Currently, wireless technologies are widespread because of their flexibility of use. However, many different standards are used, and a new challenge for the communication-embedded system designer is to implement multiple communication standard devices in order to provide easy access to information everywhere with low hardware complexity. In general, such devices include communication chains with decimation and selector filters. Typically, multiple standards communication chains are composed of an RF front end, an over-sampler analogue to digital converter, and a cascade of decimation filters (Figure 1) . The power consumption is an important constraint during embedded system design because the design of decimation filters has a substantial impact on the power consumption in multistandard receivers. This work focuses on FIR filter power consumption estimation in direct form (Figure 2). The polyphase form of FIR filters is widely recommended for reducing power consumption in comparison with all possible implementation forms of these filters. To the best of our knowledge, there has not been a clear study based on experimental results showing how much power FIR filters consume. In fact, the work by Dumonteix et al.  is widely mentioned, and it deals only with the power consumption, area and critical path of a particular implementation of a comb filter. It was shown in this work that appropriate filter decomposition in association with polyphase decomposition could lead to an important significant consumption of the CIC filter.
(a) Direct form
(b) Polyphase form
The main objective of this work is to provide models that evaluate FIR decimator filter power consumption in direct form. These models consider the main filter parameters, which are the filter order, the input wordlength, and the coefficient wordlength. This model was given for STM90 nm and STM60 nm low power. The operation conditions are specified in paragraph 2.
The second objective of this paper is to study the impact of the polyphase form on the power consumption of FIR filters. Some tips regarding the best decomposition to perform to save power are extracted from the synthesis results in this work.
The ultimate aim of this study is to help filter designers decide the best way to decompose the filter processing into stages to guarantee optimal power consumption.
This paper is organized as follows. Section 2 presents the specifications of the symmetric FIR filter that is used to estimate the power consumption of a decimation FIR filter. In Section 3, we present the power consumption models that are obtained for the direct implementation form. In Section 4, the models are validated by using synthesis results. In Section 5, we present the implementation results for the polyphase form usage. A use case based on established models is presented in Section 6. Finally, conclusions are given in Section 7.
2. Characterization of Decimator FIR Filter Parameters
When designing FIR channel selection and a decimation filter, the filter designer faces a trade-off between channel selection efficiency and filter complexity.
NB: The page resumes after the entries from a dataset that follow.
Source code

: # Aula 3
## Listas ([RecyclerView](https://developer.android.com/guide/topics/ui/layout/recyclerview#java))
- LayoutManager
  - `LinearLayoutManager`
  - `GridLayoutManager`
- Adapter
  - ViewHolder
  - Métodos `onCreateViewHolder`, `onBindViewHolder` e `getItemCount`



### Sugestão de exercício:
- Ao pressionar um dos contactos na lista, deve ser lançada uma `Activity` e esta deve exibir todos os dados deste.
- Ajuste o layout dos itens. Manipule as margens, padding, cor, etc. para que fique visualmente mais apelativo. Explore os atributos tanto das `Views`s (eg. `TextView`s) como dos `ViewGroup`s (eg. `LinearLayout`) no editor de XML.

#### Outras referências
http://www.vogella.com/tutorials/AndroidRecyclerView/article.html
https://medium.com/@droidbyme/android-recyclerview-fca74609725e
Indeed, the design must guarantee channel selection with the minimum complexity in terms of occupied area and power consumption. Depending on the communication standard, filter designers choose the optimal filter order and coefficient length to guarantee the required signal-to-noise ratio. The input data wordlength is typically deduced from the analogue to digital converter input signal dynamic range. Hence, for the hardware performance evaluation, the designer should consider the three following parameters in FIR filter power consumption: input wordlength, filter order, and coefficient wordlength.
To evaluate the impact of these parameters on the power consumption of an FIR filter, we performed a large number of FIR filter architecture syntheses. We considered filters orders from 7 to 64 (with a step of three). We chose to implement both direct and polyphase forms. To reduce the hardware implementation complexity of the filter, we used a Wallace adder tree [3, 4] to perform the addition of all multiplication results (Figure 2).
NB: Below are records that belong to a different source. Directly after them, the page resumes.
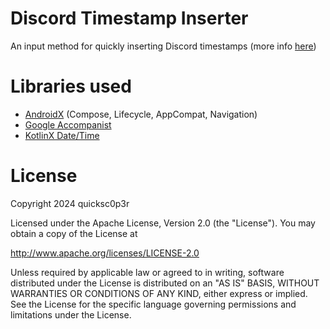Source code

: # Discord Timestamp Inserter

An input method for quickly inserting Discord timestamps (more info [here](https://gist.github.com/LeviSnoot/d9147767abeef2f770e9ddcd91eb85aa))

# Libraries used
- [AndroidX](https://github.com/androidx/androidx) (Compose, Lifecycle, AppCompat, Navigation)
- [Google Accompanist](https://github.com/google/accompanist)
- [KotlinX Date/Time](https://github.com/Kotlin/kotlinx-datetime)

# License
   Copyright 2024 quicksc0p3r

   Licensed under the Apache License, Version 2.0 (the "License").
   You may obtain a copy of the License at
   
   http://www.apache.org/licenses/LICENSE-2.0

   Unless required by applicable law or agreed to in writing, software
   distributed under the License is distributed on an "AS IS" BASIS,
   WITHOUT WARRANTIES OR CONDITIONS OF ANY KIND, either express or implied.
   See the License for the specific language governing permissions and
   limitations under the License.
For the polyphase decomposition, each subfilter was implemented as a FIR filter in the direct form. For simplicity, we chose to run the syntheses with the input wordlength equal to 4 bits, 8 bits, 16 bits, and 32 bits. In the next section, we will show that, for intermediate values, it is possible to interpolate the power consumption of the filter.
In the same way, we choose three possible values of filter coefficients: 4 bits, 8 bits, and 16 bits. In fact, both the filter order and coefficient size depend on the filter’s mask. We estimate that 16 bits offer enough accuracy for quantization process.
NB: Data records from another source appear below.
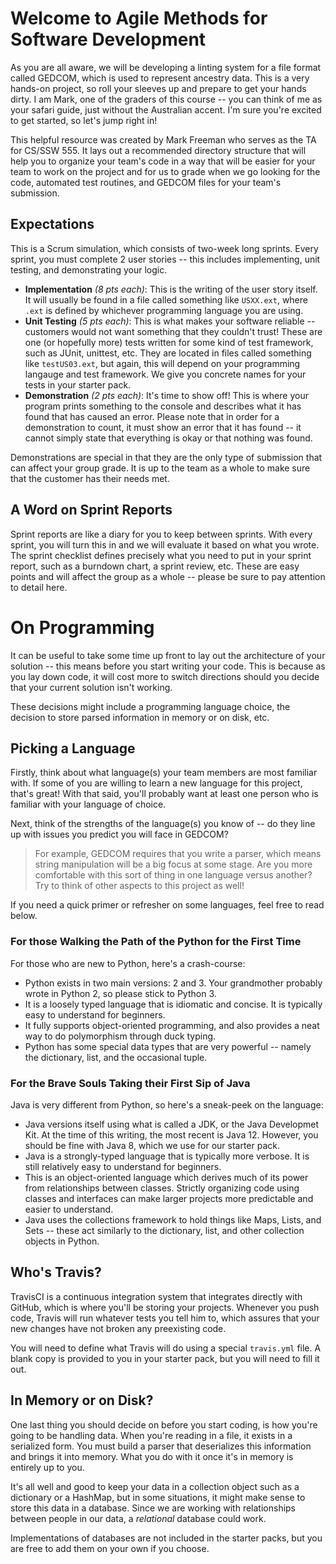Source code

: # Welcome to Agile Methods for Software Development

As you are all aware, we will be developing a linting system for a file format called GEDCOM, which is used to represent ancestry data.  This is a very hands-on project, so roll your sleeves up and prepare to get your hands dirty.  I am Mark, one of the graders of this course -- you can think of me as your safari guide, just without the Australian accent.  I'm sure you're excited to get started, so let's jump right in!

This helpful resource was created by Mark Freeman who serves as the TA for CS/SSW 555.   It lays out a recommended directory structure that will help you to organize your team's code in a way that will be easier for your team to work on the project and for us to grade when we go looking for the code, automated test routines, and GEDCOM files for your team's submission.

## Expectations
This is a Scrum simulation, which consists of two-week long sprints.  Every sprint, you must complete 2 user stories -- this includes implementing, unit testing, and demonstrating your logic.
- __Implementation__ _(8 pts each)_: This is the writing of the user story itself.  It will usually be found in a file called something like `USXX.ext`, where `.ext` is defined by whichever programming language you are using.
- __Unit Testing__ _(5 pts each)_: This is what makes your software reliable -- customers would not want something that they couldn't trust!  These are one (or hopefully more) tests written for some kind of test framework, such as JUnit, unittest, etc.  They are located in files called something like `testUS03.ext`, but again, this will depend on your programming langauge and test framework.  We give you concrete names for your tests in your starter pack.
- __Demonstration__ _(2 pts each)_: It's time to show off!  This is where your program prints something to the console and describes what it has found that has caused an error.  Please note that in order for a demonstration to count, it must show an error that it has found -- it cannot simply state that everything is okay or that nothing was found.

Demonstrations are special in that they are the only type of submission that can affect your group grade.  It is up to the team as a whole to make sure that the customer has their needs met.

## A Word on Sprint Reports
Sprint reports are like a diary for you to keep between sprints.  With every sprint, you will turn this in and we will evaluate it based on what you wrote.  The sprint checklist defines precisely what you need to put in your sprint report, such as a burndown chart, a sprint review, etc.  These are easy points and will affect the group as a whole -- please be sure to pay attention to detail here.

# On Programming
It can be useful to take some time up front to lay out the architecture of your solution -- this means before you start writing your code.  This is because as you lay down code, it will cost more to switch directions should you decide that your current solution isn't working.

These decisions might include a programming language choice, the decision to store parsed information in memory or on disk, etc.

## Picking a Language
Firstly, think about what language(s) your team members are most familiar with.  If some of you are willing to learn a new language for this project, that's great!  With that said, you'll probably want at least one person who is familiar with your language of choice.

Next, think of the strengths of the language(s) you know of -- do they line up with issues you predict you will face in GEDCOM?  

> For example, GEDCOM requires that you write a parser, which means string manipulation will be a big focus at some stage.  Are you more comfortable with this sort of thing in one language versus another?  Try to think of other aspects to this project as well!

If you need a quick primer or refresher on some languages, feel free to read below.

### For those Walking the Path of the Python for the First Time
For those who are new to Python, here's a crash-course:
- Python exists in two main versions: 2 and 3.  Your grandmother probably wrote in Python 2, so please stick to Python 3.
- It is a loosely typed language that is idiomatic and concise.  It is typically easy to understand for beginners.
- It fully supports object-oriented programming, and also provides a neat way to do polymorphism through duck typing.
- Python has some special data types that are very powerful -- namely the dictionary, list, and the occasional tuple.

### For the Brave Souls Taking their First Sip of Java
Java is very different from Python, so here's a sneak-peek on the language:
- Java versions itself using what is called a JDK, or the Java Developmet Kit.  At the time of this writing, the most recent is Java 12.  However, you should be fine with Java 8, which we use for our starter pack.
- Java is a strongly-typed language that is typically more verbose.  It is still relatively easy to understand for beginners.
- This is an object-oriented language which derives much of its power from relationships between classes.  Strictly organizing code using classes and interfaces can make larger projects more predictable and easier to understand.
- Java uses the collections framework to hold things like Maps, Lists, and Sets -- these act similarly to the dictionary, list, and other collection objects in Python.

## Who's Travis?
TravisCI is a continuous integration system that integrates directly with GitHub, which is where you'll be storing your projects.  Whenever you push code, Travis will run whatever tests you tell him to, which assures that your new changes have not broken any preexisting code.

You will need to define what Travis will do using a special `travis.yml` file.  A blank copy is provided to you in your starter pack, but you will need to fill it out.

## In Memory or on Disk?
One last thing you should decide on before you start coding, is how you're going to be handling data.  When you're reading in a file, it exists in a serialized form.  You must build a parser that deserializes this information and brings it into memory.  What you do with it once it's in memory is entirely up to you.  

It's all well and good to keep your data in a collection object such as a dictionary or a HashMap, but in some situations, it might make sense to store this data in a database.  Since we are working with relationships between people in our data, a _relational_ database could work.

Implementations of databases are not included in the starter packs, but you are free to add them on your own if you choose.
The performance estimation of FIR filters was done on STM90 nm process technology. In this 90 nm process library, the static power has almost the same proportions as the dynamic power consumption (see Table 1). For this reason we proposed two separate models for the dynamic and static power consumption. The performance estimation of FIR filters was also done on ASIC 65 nm process technology using a STMicroelectronics low-power library. Using this library, the power consumption of the FIR filters is reduced to the dynamic contribution because the static power is very low (see Table 2). Using the STM 65 nm low-power technology permits to deduce the dynamic power consumption model that can be verified later with the STM90 nm library process.
Design Vision of Synopsys was used to extract the performances on ASIC technology. From the experimental results, we were able to build a power consumption model of FIR filters depending on the three main filter parameters: input wordlength, coefficient wordlength, and filter order. Because the dynamic power consumption depends on frequency, the model for dynamic power consumption obtained is also frequency dependent.
3. Power Consumption Estimation Models
In this section, we introduce the power consumption estimation models for STM65 nm and STM90 nm process technologies. The STM65 nm library is low-power and operates at 0.9 V and used in nominal case with junction temperature of 25°C. The STM90 nm library operates at 1.26 V and is used in the best case with a junction temperature of 40°C.
3.1. Dynamic Power Consumption Model
For the dynamic power consumption model we used STM 65 nm low-power technology. In this technology, the dynamic power consumption is assumed to be the total power because the static power is very low (see Table 2). The Dynamic power consumption is assumed to be proportional to frequency. To verify this assumption, we performed several experiments to evaluate the impact of the frequency constraint, provided by the logical synthesis tool, on the occupied area and the power consumption of the generated design for a fixed filter order. Figure 3 confirms that the resources that are used to build the architecture for a given filter are the same regardless of the specified frequency constraint. Hence, the logical synthesis tool does not introduce any area or power optimization regardless of the working frequency. As a consequence, the dynamic power consumption is considered linear given the constrained frequency (Figure 3).
(a) Area evolution
(b) Power consumption
Figure 4 gives the evolution of the power consumption versus the filter order for a direct form FIR filter for different values of coefficients and different inputs wordlength. This figure shows that power consumption is quite linear to the order of the filter for fixed input (4, 8, and 16 bits) and coefficient wordlength (4, 8, and 16 bits).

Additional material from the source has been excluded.